**Exercise objective:** This task calls for copying every line of the records that includes the word "defaultdict".

**Supplied entries:**
....
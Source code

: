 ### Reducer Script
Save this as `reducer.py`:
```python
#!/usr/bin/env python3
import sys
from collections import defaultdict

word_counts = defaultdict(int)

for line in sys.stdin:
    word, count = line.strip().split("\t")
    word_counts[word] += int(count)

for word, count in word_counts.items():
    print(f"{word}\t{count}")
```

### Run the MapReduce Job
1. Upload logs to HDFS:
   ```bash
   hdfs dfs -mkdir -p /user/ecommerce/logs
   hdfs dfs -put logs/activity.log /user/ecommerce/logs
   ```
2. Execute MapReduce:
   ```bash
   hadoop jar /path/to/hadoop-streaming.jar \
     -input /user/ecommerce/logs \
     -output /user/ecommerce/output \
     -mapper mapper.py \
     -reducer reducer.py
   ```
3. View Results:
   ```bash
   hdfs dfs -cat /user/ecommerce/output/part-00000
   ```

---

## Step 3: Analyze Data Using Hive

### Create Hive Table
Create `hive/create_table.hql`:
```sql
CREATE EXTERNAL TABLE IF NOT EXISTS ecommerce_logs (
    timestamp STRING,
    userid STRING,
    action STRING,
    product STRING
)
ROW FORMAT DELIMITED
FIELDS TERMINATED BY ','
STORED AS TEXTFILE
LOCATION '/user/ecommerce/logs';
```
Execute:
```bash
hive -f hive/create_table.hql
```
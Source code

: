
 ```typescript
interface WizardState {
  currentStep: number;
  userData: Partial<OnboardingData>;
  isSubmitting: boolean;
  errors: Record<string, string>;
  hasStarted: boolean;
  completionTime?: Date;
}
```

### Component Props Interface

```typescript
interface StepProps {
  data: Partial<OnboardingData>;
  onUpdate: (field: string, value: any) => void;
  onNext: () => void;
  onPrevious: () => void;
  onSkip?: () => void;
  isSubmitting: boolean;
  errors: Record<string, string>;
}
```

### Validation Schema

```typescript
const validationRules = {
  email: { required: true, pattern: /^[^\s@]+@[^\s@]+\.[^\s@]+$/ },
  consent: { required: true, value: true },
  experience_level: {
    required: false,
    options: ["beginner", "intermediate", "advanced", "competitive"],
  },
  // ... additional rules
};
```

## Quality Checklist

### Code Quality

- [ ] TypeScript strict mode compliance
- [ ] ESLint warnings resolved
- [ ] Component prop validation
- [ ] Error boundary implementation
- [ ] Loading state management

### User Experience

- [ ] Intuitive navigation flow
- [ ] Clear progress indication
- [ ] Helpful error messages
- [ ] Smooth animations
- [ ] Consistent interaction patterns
....
**Task response:**
from collections import defaultdict
word_counts = defaultdict(int)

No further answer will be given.